UCP Trace Instructions

UCP Trace provides the ability to in-depth analysis of the scheduling logic of UCP applications by embedding trace recording on the critical path executed by UCP. when performance anomalies occur, it can quickly locate the time point of the anomaly by analyzing UCP trace.

UCP trace provides two trace backend options: Perfetto Trace and Chrome Trace. You can choose between them by setting an environment variable to meet your sepecific performance tracking needs.

  • Perfetto trace can retrieve ucp recorded traces, as well as system status, ftrace information, etc.
  • Chrome trace can only retrieve ucp recoreded traces and is mainly used to analyze UCP's scheduling logic.

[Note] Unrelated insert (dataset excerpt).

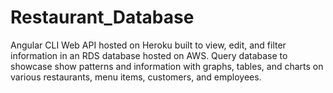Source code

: # Restaurant_Database
Angular CLI Web API hosted on Heroku built to view, edit, and filter information in an RDS database hosted on AWS. Query database to showcase show patterns and information with graphs, tables, and charts on various restaurants, menu items, customers, and employees.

The UCP trace tool and configuration files are located in the samples/ucp_tutorial/tools directory path, with a directory structures as follows:

tools/ └── trace # trace tools ├── catch_trace.sh # catch script for chrome trace ├── configs # Reference configuration files │   ├── ucp_in_process.cfg # perfetto configuration file for in_process mode │   ├── ucp_in_process.json # ucp configuration file for in_process mode │   ├── ucp_system.cfg # perfetto configuration file for system mode │   └── ucp_system.json # ucp configuration file for system mode ├── perfetto # tool for trigger trace catch ├── traced # trace service └── traced_probes # trace probes

Environmental Variable

Environmental VariableRange of valuesDefault valuesDescription
HB_UCP_ENABLE_PERFETTOtrue,falsefalseWhether to enable the perfetto trace, defaults to not starting.
HB_UCP_PERFETTO_CONFIG_PATHPerfetto configuration file path""Specify the path to the perfetto configuration file. By default, it is empty, and if you do not need UCP to initialize perfetto, you can ignore this enviromental variable.
HB_UCP_TRACE_LOG_LEVEL[0, 6]6Specify the UCP trace log level, which defaults to 6 and is not output.
HB_UCP_USE_ALOGtrue,falsefalseWhether to enable the alog sink,defaults disabled. If enabled, logs will be output to the alog buffer and can be captured using logcat while logging is disabled for terminal output.
Note

Perfetto Trace has a higher priority and if export HB_UCP_ENABLE_PERFETTO=true while export UCP_TRACE_LOG_LEVEL=0 is also set, then only perfetto trace will be started and the ucp trace log will be ignored.

UCP Trace Records

UCP add trace records in the application API and internal critical scheduling paths, including task trace records and operator records.

Task Trace Records

NameDescription
hbDNNInferCreate a model inference task
hbDNNRoiInferCreate a ROI model inference task
hbVPxxxCreate a vision process task
hbHPLxxxCreate a high performance compute task
hbUCPSubmitTaskSubmit Task
${TaskType}::WaitWait task done
TaskSetDoneNotify task done
hbUCPReleaseTaskRelease task

Operator Trace Records

NameDescription
SubmitOpSubmit operator
OpInferOperator inference
OpFnishOperator finish

Perfetto Trace

Overview

Perfetto is a system analysis tool developed and open-sourced by Google, which can collect performance data from different data sources and provides the Perfetto UI for data visualization and analysis. For more details on Perfetto, please refer to the Perfetto offical document.

Configuration File

UCP Trace Configuration File

You can configure UCP to use the Perfetto by specifying it through the environment variable HB_UCP_PERFETTO_CONFIG_PATH.

Parameters Description

ParameterTypeRange of valuesDescription
backendstring"in_process","system"in_process represents the process-internal mode, where the perfetto trace is directly saved to a file within the process. System represents the system mode, where trace capture is performed by the background service traced and traced_probe.
trace_configstringconfiguration file for perfettoIt is available when the backend is set to in_process, the file is protobuf text format.
Note

The UCP trace configuration file is not necessary when your application has already initiaized Perfetto, you only need to export HB_UCP_ENABLE_PERFETTO=true to enable Perfetto.

Example 1:in_process mode

{ "backend": "in_process", "trace_config": "ucp_in_process.cfg" }

Example 2:system mode

{ "backend": "system" }
Note

When selecting the system for backend, there is no need to specify trace_config separately for UCP.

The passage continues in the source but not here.